Cold molecular gas in massive disk galaxies at z=1.5

TL;DR

This study detects and analyzes cold molecular gas in three massive star-forming galaxies at z=1.5, revealing their gas properties, excitation states, and implications for star formation efficiency and gas depletion timescales.

Contribution

First direct detection of CO J=1-0 in z=1.5 galaxies, combining observations with previous data to study molecular gas properties and excitation conditions.

Findings

Gas masses of 8.3, 5.6, and 12.3 x 10^{10} M_sun in the galaxies.

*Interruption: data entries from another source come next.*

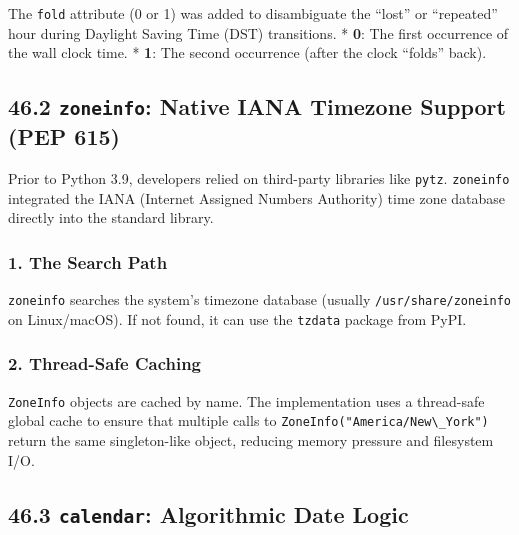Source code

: The \passthrough{\lstinline!fold!} attribute (0 or 1) was added to
disambiguate the ``lost'' or ``repeated'' hour during Daylight Saving
Time (DST) transitions. * \textbf{0}: The first occurrence of the wall
clock time. * \textbf{1}: The second occurrence (after the clock
``folds'' back).

\hypertarget{zoneinfo-native-iana-timezone-support-pep-615}{%
\subsection{\texorpdfstring{46.2 \texttt{zoneinfo}: Native IANA Timezone
Support (PEP
615)}{46.2 zoneinfo: Native IANA Timezone Support (PEP 615)}}\label{zoneinfo-native-iana-timezone-support-pep-615}}

Prior to Python 3.9, developers relied on third-party libraries like
\passthrough{\lstinline!pytz!}. \passthrough{\lstinline!zoneinfo!}
integrated the IANA (Internet Assigned Numbers Authority) time zone
database directly into the standard library.

\hypertarget{the-search-path}{%
\subsubsection{1. The Search Path}\label{the-search-path}}

\passthrough{\lstinline!zoneinfo!} searches the system's timezone
database (usually \passthrough{\lstinline!/usr/share/zoneinfo!} on
Linux/macOS). If not found, it can use the
\passthrough{\lstinline!tzdata!} package from PyPI.

\hypertarget{thread-safe-caching}{%
\subsubsection{2. Thread-Safe Caching}\label{thread-safe-caching}}

\passthrough{\lstinline!ZoneInfo!} objects are cached by name. The
implementation uses a thread-safe global cache to ensure that multiple
calls to \passthrough{\lstinline!ZoneInfo("America/New\_York")!} return
the same singleton-like object, reducing memory pressure and filesystem
I/O.

\hypertarget{calendar-algorithmic-date-logic}{%
\subsection{\texorpdfstring{46.3 \texttt{calendar}: Algorithmic Date
Logic}{46.3 calendar: Algorithmic Date Logic}}\label{calendar-algorithmic-date-logic}}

Average gas is thermalized up to J=2, with low excitation at higher J levels.

Star-formation efficiencies around 100 L_sun (K km s^{-1} pc^{2})^{-1} and gas depletion timescales of ~0.4 Gyr.

Abstract

We report the detection of the CO J=1-0 emission line in three near-infrared selected star-forming galaxies at z~1.5 with the Very Large Array (VLA) and the Green Bank telescope (GBT). These observations directly trace the bulk of molecular gas in these galaxies. We find H_2 gas masses of 8.3 \pm 1.9 x 10^{10} M_sun, 5.6 \pm 1.4 x 10^{10} M_sun and 1.23 \pm 0.34 x 10^{11} M_sun for BzK-4171, BzK-21000 and BzK-16000, respectively, assuming a conversion alpha_CO=3.6 M_sun (K km s^{-1} pc^{2})^{-1}. We combined our observations with previous CO 2-1 detections of these galaxies to study the properties of their molecular gas. We find brightness temperature ratios between the CO 2-1 and CO 1-0 emission lines of 0.80_{-0.22}^{+0.35}, 1.22_{-0.36}^{+0.61} and 0.41_{-0.13}^{+0.23} for BzK-4171, BzK-21000 and BzK-16000, respectively. At the depth of our observations it is not possible to discern between thermodynamic equilibrium or sub-thermal excitation of the molecular gas at J=2. However, the low temperature ratio found for BzK-16000 suggests sub-thermal excitation of CO already at J=2. For BzK-21000, a Large Velocity Gradient model of its CO emission confirms previous results of the low-excitation of the molecular gas at J=3. From a stacked map of the CO 1-0 images, we measure a CO 2-1 to CO 1-0 brightness temperature ratio of 0.92_{-0.19}^{+0.28}. This suggests that, on average, the gas in these galaxies is thermalized up to J=2, has star-formation efficiencies of ~100 L_sun (K km s^{-1} pc^2)^{-1} and gas consumption timescales of ~0.4 Gyr, unlike SMGs and QSOs at high redshifts.